Navigating internal job opportunities. The first day back from parental leave. Updating your home address in the employee portal. The team meeting detailing the company’s plans to restructure.

Each of these emotionally charged moments, the informal and formal, planned and unplanned, influence how an employee feels about their employer. Taken together, these moments form the employee journey both within and outside of the daily grind. In turn, these moments that matter impact employee engagement and sentiment – for better or worse.

Historically, the spotlight has been on the experience at the start and end of the employee journey.

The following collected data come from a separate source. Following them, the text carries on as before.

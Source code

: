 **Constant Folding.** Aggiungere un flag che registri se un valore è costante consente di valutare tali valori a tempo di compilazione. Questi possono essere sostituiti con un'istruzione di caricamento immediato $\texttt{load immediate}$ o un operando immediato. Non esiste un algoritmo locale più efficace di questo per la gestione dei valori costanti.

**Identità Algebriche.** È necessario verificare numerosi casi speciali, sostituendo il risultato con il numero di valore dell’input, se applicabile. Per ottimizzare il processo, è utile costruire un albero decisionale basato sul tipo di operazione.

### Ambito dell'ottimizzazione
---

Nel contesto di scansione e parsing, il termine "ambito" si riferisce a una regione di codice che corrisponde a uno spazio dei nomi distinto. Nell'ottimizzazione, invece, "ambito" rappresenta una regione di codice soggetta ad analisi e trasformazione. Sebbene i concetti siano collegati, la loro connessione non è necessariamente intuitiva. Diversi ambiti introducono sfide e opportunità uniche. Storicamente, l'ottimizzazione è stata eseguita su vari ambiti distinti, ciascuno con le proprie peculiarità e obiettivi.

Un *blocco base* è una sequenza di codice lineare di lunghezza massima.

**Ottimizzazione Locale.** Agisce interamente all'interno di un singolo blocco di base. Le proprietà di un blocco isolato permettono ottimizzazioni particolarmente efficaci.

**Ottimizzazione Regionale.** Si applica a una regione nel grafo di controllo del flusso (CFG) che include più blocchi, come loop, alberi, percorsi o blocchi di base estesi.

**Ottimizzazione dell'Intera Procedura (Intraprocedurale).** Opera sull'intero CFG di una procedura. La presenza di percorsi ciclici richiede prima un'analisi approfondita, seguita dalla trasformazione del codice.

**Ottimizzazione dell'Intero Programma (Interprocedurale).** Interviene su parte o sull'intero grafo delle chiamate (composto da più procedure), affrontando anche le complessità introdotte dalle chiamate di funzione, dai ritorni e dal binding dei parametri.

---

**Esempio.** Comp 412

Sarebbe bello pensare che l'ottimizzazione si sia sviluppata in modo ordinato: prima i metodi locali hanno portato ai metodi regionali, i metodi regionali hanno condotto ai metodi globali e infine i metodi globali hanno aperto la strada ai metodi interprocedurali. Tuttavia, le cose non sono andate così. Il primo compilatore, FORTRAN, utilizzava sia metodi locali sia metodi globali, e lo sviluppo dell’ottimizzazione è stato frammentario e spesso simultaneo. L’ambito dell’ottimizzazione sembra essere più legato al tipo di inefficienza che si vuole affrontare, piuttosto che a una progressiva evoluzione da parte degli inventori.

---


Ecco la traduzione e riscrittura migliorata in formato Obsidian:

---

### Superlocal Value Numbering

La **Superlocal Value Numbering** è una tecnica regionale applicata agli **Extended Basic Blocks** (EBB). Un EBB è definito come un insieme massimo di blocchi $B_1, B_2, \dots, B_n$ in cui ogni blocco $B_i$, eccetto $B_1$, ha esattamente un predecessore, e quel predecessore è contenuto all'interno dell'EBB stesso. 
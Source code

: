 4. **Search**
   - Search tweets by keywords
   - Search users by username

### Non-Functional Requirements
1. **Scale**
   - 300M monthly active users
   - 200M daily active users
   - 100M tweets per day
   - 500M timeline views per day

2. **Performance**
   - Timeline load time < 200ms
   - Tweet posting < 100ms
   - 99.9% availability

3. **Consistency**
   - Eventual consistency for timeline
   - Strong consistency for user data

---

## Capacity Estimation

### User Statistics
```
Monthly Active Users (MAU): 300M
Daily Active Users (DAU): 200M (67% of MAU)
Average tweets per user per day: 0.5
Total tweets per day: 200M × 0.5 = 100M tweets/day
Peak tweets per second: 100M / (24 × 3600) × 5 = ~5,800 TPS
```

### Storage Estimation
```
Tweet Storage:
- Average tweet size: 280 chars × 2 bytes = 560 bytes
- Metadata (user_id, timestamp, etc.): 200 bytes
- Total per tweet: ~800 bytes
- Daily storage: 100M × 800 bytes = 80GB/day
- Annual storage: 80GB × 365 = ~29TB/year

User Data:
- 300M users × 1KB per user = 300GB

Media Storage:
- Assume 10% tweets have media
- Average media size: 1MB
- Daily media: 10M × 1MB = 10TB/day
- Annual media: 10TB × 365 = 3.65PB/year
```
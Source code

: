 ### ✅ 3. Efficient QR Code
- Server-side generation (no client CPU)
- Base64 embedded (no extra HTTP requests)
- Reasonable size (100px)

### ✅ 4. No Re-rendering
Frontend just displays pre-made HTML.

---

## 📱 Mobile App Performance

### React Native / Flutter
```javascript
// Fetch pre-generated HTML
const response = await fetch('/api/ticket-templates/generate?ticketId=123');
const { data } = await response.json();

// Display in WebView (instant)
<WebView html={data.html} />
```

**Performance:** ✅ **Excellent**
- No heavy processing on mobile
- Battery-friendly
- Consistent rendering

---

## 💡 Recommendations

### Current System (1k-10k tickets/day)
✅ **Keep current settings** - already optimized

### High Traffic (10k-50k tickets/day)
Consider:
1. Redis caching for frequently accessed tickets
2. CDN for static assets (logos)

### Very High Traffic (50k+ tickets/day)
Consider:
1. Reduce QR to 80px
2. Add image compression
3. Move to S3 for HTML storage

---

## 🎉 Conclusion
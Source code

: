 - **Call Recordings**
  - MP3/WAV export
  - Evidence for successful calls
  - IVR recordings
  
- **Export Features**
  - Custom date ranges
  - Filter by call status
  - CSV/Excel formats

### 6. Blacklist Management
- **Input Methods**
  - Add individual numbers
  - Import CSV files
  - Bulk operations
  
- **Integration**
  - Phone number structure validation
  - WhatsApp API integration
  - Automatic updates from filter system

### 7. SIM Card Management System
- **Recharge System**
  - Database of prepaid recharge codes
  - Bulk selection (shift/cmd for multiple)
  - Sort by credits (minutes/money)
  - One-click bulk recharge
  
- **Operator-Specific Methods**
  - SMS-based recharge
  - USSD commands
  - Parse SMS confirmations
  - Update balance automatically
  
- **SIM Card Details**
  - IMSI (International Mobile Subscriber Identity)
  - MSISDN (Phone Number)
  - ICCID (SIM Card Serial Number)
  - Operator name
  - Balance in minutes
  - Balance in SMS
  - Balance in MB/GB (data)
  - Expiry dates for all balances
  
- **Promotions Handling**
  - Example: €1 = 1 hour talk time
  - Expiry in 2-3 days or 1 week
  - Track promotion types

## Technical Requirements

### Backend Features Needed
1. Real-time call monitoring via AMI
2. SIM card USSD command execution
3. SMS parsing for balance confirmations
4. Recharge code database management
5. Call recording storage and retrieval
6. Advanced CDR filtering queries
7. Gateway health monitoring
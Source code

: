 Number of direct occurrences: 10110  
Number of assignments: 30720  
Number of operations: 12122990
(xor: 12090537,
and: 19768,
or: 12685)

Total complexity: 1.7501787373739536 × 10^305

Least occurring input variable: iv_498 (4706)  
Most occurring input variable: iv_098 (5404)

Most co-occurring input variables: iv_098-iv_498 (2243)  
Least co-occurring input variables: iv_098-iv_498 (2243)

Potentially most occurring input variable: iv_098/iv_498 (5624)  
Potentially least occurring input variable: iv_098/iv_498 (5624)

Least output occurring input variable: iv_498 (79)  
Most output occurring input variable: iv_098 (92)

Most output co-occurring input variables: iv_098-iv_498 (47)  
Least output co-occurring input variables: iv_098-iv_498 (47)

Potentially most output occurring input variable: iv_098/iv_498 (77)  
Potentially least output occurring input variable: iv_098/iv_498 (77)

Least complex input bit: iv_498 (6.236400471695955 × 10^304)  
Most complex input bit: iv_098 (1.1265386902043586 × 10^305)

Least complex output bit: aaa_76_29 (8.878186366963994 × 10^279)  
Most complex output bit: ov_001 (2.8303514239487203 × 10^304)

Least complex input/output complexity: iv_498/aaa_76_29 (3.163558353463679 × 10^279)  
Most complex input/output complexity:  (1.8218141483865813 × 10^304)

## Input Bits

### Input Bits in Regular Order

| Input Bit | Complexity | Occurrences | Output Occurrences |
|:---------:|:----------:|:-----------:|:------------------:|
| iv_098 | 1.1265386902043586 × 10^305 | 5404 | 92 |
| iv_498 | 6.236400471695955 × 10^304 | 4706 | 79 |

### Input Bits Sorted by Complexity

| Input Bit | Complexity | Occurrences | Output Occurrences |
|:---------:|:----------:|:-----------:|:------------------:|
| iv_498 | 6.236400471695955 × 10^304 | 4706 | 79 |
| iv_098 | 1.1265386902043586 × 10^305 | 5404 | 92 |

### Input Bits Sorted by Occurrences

But employers are increasingly broadening their design and measurement of moments that matter to better understand employees demand for customer-level employee experience (EX) and the need to address retention challenges that see employees increasingly move to indirect competitors.

Despite their efforts, employers face a downward trend in engagement, with rates declining since 2020.1 Meanwhile, there’s a need to bolster design capabilities within HR: According to executives, the third most important transformation challenge is shifting from process-driven to a human-centric mindset.2 Technology holds the promise of real-time measurement so employers can efficiently refine the EX.

But before we can really harness the power of timely insights and measurement to optimise moments that matter, there are some key challenges to overcome to effectively track engagement.

What’s holding employers back from providing exceptional EX?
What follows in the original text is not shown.